* **DESCRIPTION OF THE TASK**
Among the lines below, take the one holding "## _ch376_set_usb_addr", the one holding "## _ch376_wait_response", and all lines between them. Set them down exactly.

PROVIDED ENTRIES: Begin

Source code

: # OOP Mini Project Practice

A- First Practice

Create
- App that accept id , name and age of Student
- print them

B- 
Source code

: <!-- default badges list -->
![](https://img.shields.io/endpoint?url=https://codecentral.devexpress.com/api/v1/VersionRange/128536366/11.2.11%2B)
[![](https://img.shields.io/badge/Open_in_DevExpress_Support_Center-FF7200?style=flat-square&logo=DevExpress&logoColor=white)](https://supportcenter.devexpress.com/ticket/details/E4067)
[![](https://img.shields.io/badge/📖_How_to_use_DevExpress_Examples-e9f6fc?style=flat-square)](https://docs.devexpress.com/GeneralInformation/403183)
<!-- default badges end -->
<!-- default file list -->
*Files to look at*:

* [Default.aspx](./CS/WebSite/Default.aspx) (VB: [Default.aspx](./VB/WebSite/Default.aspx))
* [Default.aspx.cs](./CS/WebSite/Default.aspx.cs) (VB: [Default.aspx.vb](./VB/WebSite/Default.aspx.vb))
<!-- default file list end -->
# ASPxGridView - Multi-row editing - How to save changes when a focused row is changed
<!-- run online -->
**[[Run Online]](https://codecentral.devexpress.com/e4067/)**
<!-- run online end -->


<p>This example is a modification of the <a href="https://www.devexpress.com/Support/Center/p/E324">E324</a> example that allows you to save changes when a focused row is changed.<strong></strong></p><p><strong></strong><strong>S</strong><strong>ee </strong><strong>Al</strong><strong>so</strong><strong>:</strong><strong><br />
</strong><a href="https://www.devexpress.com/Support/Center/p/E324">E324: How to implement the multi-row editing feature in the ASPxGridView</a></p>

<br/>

PROVIDED ENTRIES: End
PROVIDED ENTRIES: Begin

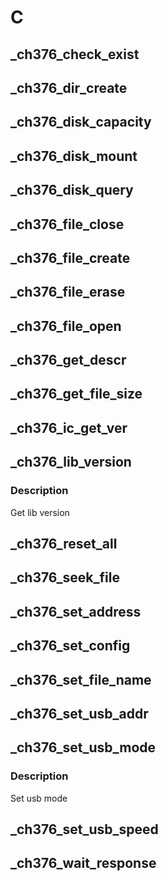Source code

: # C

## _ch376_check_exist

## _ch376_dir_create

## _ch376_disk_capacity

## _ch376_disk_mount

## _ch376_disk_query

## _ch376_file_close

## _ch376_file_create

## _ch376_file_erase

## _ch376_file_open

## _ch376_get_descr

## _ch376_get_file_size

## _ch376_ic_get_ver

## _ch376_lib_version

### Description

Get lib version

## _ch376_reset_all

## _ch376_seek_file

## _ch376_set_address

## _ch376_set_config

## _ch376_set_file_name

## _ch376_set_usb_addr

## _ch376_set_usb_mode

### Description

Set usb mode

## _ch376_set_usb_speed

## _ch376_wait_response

PROVIDED ENTRIES: End

* **YOUR SOLUTION**
## _ch376_set_usb_addr

## _ch376_set_usb_mode

### Description

Set usb mode

## _ch376_set_usb_speed

## _ch376_wait_response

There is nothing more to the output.